8. Tymczasem srogi Saul podźwignął się z ziemi,
Lecz gdy oczy otworzył, nie widział nic nimi.
Wiodąc go więc za rękę ci, którzy z nim byli,
Do samego Damaszku go zaprowadzili,

9. Gdzie przez trzy dni, nie widząc, myślał tylko stale,
A jadła i napoju nie przyjmował wcale.

10. Pewien mąż w Damaszku, Ananiasz imieniem,
Otrzymał w owym czasie od Pana widzenie,
I rzekł Pan: „Ananiaszu!” – Ten, słysząc wezwanie,
Pośpieszył z odpowiedzią: „Oto jestem, Panie”.

11. „Wstań” – rzekł Pan – „i na prostą ulicę się udaj,
I tam zapytaj w domu, w którym mieszka Juda,
O męża, Tarseńczyka – Saul ma na imię”.

12. (Saul ujrzał w widzeniu w tej samej godzinie,
Jak pewien mąż, imieniem Ananiasz, wszedł, po czym
Położył na nim ręce, by przejrzał na oczy).

13. Zdziwiony mową Pana Ananiasz powiedział:
„O, Panie! Jam od wielu ludzi się dowiedział,
Ile ów mąż, co jako prześladowca słynie,
Wyrządził Twoim świętym zła w Jerozolimie.

14. On od arcykapłanów ma upoważnienie,
By karać Twoich wszystkich wyznawców więzieniem”.

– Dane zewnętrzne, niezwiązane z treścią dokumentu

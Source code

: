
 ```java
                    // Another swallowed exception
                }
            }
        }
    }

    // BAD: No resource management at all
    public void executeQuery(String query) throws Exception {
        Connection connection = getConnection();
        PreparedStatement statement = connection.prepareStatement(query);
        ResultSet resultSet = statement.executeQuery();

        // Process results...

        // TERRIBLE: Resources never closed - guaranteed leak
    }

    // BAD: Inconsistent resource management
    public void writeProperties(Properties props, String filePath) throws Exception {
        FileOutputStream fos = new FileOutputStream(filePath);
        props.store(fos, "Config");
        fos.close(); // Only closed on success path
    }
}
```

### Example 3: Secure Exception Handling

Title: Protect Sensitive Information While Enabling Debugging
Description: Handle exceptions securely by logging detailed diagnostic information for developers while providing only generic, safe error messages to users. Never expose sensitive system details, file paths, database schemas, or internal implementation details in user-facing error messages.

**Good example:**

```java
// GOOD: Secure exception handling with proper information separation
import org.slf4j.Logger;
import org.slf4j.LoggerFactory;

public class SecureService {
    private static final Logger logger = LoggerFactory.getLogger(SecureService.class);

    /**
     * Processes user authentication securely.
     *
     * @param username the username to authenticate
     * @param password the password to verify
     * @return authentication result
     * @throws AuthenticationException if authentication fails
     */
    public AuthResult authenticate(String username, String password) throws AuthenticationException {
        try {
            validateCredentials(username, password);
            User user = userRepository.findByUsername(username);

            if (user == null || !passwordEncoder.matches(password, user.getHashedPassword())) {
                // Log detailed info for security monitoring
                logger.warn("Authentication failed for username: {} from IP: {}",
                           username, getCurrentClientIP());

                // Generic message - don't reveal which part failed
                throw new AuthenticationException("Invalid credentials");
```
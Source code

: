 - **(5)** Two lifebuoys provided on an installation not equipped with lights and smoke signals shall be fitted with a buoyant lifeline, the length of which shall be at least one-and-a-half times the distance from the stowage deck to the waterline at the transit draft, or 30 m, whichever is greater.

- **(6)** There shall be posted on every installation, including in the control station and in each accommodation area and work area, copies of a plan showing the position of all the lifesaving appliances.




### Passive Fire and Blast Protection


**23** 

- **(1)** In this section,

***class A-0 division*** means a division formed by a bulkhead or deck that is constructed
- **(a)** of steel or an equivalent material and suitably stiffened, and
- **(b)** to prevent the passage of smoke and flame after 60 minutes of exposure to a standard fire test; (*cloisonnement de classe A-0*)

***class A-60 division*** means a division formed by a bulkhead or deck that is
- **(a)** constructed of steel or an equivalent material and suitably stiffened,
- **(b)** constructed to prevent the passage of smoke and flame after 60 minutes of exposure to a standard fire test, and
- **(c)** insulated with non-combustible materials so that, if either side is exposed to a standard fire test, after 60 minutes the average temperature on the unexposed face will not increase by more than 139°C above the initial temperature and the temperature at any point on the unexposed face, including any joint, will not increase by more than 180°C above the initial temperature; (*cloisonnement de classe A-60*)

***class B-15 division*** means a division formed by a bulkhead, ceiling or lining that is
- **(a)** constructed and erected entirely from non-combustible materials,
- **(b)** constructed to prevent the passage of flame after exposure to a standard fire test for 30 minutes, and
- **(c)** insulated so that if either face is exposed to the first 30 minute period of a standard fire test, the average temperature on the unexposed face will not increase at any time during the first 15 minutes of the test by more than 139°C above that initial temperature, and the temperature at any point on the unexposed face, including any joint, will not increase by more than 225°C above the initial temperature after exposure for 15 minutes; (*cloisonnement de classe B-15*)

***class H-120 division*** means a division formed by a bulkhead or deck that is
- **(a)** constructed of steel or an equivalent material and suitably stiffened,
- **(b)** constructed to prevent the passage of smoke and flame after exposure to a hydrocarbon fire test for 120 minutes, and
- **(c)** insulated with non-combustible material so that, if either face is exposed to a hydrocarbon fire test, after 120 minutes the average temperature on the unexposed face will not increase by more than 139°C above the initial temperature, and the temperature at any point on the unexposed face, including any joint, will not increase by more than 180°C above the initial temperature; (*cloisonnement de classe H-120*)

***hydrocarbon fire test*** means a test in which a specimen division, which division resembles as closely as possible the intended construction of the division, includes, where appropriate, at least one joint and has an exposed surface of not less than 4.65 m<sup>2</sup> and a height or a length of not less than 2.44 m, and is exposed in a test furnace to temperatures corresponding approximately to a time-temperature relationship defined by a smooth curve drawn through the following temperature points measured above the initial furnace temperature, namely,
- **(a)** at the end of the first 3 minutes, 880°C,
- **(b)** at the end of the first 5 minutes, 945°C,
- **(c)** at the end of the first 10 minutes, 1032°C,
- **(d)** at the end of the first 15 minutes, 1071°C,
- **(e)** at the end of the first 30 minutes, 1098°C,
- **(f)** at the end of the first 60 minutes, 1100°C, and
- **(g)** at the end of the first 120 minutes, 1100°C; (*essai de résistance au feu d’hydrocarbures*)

15. Lecz Pan rzekł: „Idź spokojnie pod adres wskazany,
Bo człowiek ten jest moim naczyniem wybranym,
By zaniósł moje imię przed małych i wielkich –
Przed pogan i królów, i synów izraelskich.

16. Ja także mu pokażę, ile poniżenia,
Będzie musiał wycierpieć dla mego imienia”.

17. I udał się Ananiasz do domu owego,
A włożywszy nań ręce, powiedział do niego:
„Saulu, bracie miły, z nowiną przychodzę:
Sam Pan Jezus, który ci ukazał się w drodze,
Posłał mnie, aby wzrok ci został przywrócony
I abyś Duchem Świętym został napełniony”.

18. Natychmiast, jakby łuski spadły z oczu jego,
A wzrok swój odzyskawszy, powstał z miejsca swego
I został ochrzczony (chrztem Jana, jak wiadomo),

19. Wnet też siły odzyskał, gdy go nakarmiono.